Poisoning involves compounds which bonds chemically to the active surface sites of a catalyst. This may have two effects: the total number of catalytic sites or the fraction of the total surface area that has the capability of promoting reaction always decreases, and the average distance that a reactant molecule must diffuse through the pore structure before undergoing reaction may increase. Poisoned sites can no longer accelerate the reaction with which the catalyst was supposed to catalyze.
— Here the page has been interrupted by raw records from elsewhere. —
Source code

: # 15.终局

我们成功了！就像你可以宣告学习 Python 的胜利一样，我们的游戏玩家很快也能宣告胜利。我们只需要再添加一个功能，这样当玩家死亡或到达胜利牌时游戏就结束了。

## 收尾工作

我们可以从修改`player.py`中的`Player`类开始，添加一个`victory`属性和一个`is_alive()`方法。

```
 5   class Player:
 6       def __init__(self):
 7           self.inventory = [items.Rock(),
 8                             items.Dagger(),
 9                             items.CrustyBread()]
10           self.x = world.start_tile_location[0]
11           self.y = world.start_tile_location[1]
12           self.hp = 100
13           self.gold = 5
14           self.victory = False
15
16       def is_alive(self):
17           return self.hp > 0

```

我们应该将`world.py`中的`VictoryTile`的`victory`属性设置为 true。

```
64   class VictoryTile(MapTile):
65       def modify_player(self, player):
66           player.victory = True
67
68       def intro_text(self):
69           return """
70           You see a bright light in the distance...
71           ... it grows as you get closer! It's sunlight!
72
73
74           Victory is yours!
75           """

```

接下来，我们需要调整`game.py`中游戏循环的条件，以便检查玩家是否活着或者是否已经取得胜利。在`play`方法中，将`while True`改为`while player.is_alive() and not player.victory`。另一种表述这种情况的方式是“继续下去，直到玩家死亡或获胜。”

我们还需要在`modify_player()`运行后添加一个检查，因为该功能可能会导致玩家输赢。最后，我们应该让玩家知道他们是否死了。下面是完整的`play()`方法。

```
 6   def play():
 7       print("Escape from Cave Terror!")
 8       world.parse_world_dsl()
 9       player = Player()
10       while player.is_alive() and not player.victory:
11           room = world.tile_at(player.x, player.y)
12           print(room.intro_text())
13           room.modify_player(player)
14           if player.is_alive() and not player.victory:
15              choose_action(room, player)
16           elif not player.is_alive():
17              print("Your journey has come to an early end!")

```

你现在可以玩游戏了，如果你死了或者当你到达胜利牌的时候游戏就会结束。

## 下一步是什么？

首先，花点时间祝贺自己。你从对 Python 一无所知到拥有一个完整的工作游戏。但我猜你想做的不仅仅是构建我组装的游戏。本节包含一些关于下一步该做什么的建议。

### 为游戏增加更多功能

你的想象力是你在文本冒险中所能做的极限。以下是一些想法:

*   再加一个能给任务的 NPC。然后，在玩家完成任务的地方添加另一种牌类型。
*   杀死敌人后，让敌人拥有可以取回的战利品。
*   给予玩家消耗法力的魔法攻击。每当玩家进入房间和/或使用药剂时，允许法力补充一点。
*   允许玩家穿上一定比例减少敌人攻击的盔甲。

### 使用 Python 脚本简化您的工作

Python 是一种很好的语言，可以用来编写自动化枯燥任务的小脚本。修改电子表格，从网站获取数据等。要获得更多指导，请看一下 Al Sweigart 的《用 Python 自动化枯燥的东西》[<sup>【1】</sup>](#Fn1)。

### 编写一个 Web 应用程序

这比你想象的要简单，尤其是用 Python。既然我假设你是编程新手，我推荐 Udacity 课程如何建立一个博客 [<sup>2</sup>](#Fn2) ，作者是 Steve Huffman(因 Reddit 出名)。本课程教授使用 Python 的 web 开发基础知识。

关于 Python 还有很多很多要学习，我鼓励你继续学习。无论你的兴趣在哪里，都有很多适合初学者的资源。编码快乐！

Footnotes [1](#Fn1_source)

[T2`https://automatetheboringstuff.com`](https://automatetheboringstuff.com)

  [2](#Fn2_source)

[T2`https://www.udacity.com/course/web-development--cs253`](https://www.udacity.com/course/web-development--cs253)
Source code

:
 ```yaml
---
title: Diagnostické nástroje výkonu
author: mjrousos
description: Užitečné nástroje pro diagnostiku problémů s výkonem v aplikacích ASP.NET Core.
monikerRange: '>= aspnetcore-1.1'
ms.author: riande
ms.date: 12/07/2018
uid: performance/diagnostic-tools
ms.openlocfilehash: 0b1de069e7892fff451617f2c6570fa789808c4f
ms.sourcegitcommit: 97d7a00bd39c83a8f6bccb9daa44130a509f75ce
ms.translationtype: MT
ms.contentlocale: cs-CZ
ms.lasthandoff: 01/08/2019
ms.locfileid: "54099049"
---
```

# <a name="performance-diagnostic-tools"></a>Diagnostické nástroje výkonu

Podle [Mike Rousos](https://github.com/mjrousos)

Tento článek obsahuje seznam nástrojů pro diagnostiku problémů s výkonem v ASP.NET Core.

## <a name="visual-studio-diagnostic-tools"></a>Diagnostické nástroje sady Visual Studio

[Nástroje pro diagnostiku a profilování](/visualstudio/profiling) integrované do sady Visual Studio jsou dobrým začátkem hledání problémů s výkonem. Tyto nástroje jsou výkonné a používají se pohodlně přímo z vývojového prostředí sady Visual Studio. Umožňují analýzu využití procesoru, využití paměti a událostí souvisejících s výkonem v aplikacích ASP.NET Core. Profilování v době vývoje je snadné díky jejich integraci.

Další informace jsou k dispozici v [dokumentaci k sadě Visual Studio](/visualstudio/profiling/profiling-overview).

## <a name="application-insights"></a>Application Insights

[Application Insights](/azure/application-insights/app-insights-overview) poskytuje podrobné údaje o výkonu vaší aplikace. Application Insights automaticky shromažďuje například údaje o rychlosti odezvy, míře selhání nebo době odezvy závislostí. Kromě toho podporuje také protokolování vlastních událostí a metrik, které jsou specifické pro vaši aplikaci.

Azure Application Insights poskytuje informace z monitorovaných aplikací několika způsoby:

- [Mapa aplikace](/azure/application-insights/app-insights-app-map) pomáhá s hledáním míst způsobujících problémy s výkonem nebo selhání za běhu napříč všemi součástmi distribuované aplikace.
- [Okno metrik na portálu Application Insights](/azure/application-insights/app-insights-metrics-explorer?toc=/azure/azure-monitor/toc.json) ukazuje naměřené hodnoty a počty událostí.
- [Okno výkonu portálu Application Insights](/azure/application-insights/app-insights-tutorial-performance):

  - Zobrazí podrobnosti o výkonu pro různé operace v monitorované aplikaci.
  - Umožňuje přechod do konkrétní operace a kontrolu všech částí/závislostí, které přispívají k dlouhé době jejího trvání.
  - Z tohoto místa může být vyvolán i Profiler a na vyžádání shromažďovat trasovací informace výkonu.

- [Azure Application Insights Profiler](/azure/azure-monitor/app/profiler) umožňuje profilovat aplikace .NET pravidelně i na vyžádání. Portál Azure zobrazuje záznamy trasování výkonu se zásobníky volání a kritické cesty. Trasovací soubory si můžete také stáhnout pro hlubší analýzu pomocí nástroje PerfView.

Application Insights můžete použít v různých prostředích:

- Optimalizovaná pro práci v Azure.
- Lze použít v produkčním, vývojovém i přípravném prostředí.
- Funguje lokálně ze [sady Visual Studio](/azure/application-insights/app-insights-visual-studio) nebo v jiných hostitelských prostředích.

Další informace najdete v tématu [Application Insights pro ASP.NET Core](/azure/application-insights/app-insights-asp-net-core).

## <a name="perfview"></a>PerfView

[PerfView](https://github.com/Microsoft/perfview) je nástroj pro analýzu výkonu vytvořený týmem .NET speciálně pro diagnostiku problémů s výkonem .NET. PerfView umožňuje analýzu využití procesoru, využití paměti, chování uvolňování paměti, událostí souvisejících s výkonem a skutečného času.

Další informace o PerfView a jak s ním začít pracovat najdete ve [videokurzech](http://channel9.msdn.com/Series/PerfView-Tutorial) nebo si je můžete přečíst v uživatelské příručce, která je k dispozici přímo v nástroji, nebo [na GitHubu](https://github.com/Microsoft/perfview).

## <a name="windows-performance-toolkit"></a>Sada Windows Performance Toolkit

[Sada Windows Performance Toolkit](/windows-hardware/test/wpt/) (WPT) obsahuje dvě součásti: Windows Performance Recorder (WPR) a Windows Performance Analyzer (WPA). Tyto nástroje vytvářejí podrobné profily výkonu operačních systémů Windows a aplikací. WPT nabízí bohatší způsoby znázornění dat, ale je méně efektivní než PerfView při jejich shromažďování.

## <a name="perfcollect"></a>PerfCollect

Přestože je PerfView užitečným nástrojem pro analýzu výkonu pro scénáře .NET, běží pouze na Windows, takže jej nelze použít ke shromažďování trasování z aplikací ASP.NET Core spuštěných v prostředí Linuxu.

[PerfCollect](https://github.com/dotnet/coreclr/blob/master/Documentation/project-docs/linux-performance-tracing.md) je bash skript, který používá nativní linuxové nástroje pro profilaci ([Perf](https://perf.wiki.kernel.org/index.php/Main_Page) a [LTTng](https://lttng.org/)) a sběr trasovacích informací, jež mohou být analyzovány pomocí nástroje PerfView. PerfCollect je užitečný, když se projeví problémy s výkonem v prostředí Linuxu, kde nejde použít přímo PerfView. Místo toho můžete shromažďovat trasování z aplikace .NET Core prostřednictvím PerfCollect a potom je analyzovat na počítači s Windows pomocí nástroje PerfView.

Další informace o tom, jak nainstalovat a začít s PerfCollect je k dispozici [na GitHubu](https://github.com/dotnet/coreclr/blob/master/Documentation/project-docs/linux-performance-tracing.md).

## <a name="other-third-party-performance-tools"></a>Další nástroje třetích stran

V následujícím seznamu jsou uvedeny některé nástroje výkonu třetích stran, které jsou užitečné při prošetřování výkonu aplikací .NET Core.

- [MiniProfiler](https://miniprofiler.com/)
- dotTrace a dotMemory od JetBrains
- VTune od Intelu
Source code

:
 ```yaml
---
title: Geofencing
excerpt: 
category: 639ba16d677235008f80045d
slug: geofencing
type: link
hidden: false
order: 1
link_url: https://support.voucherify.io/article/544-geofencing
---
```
Large scale production of substances such as ammonia in the Haber–Bosch process include steps to remove potential poisons from the product stream.

The poisoning reaction should be viewed like any other chemical reaction between a gas phase reactant and the solid surface, where the poisoned sites are distributed throughout the catalyst pore structure as a function of poison diffusion into the catalyst and the rate of the poisoning reaction. At the two extremes, this gives rise to two scenarios. First, when the poisoning reaction rate is slow relative to the rate of diffusion, the poison will be evenly distributed throughout the catalyst and will result in homogeneous poisoning of the catalyst. Conversely, if the reaction rate is fast compared to the rate of diffusion, a poisoned shell will form on the exterior layers of the catalyst, a situation known as "pore-mouth" poisoning, and the rate of catalytic reaction may become limited by the rate of diffusion through the inactive shell.

Organic functional groups and inorganic ions with lone pairs often have the ability to strongly adsorb to metal surfaces, thus prohibiting access to catalyst sites. Common catalyst poisons include the following: carbon monoxide, inorganic ions such as halide, cyanide, sulfide, sulfite, and phosphite and organic molecules such as nitriles, nitros, oximes and nitrogen-containing heterocycles. Agents vary their catalytic properties because of the nature of the transition metal.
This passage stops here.